• **Material provided**
++++++++++++++++++++

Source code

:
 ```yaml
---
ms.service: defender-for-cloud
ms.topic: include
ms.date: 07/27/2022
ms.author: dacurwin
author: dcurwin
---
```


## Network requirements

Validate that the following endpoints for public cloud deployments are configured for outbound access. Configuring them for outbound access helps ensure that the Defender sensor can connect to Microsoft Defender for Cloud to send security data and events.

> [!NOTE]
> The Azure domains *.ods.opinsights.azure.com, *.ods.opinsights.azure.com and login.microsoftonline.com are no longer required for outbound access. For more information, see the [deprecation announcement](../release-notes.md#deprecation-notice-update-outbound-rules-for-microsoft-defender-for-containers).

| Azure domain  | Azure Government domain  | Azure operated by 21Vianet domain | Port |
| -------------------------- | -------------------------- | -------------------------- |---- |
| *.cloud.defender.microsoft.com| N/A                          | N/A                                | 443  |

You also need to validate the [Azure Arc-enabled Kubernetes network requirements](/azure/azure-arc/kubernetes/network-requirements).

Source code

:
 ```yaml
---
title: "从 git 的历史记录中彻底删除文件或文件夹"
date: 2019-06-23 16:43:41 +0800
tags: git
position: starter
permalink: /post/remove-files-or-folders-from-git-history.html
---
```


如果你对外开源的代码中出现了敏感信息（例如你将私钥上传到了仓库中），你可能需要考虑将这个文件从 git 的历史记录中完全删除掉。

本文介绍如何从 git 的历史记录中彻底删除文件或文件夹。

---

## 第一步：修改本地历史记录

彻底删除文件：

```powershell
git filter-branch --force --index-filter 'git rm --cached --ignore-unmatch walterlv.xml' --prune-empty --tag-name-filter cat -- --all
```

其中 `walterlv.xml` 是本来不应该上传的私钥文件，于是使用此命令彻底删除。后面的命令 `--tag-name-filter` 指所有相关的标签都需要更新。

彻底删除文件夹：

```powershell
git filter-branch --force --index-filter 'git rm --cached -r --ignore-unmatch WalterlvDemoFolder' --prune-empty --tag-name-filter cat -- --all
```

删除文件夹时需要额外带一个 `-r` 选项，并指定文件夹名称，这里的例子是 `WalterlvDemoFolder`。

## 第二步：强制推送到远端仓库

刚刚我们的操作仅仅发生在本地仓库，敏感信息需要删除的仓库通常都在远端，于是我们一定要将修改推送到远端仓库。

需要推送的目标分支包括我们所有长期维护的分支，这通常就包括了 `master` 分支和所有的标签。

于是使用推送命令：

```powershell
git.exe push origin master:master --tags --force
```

++++++++++++++++++++

• **Work task**
Please copy every line of the records above in which "branch" appears.

• **The completed task**
git filter-branch --force --index-filter 'git rm --cached --ignore-unmatch walterlv.xml' --prune-empty --tag-name-filter cat -- --all
git filter-branch --force --index-filter 'git rm --cached -r --ignore-unmatch WalterlvDemoFolder' --prune-empty --tag-name-filter cat -- --all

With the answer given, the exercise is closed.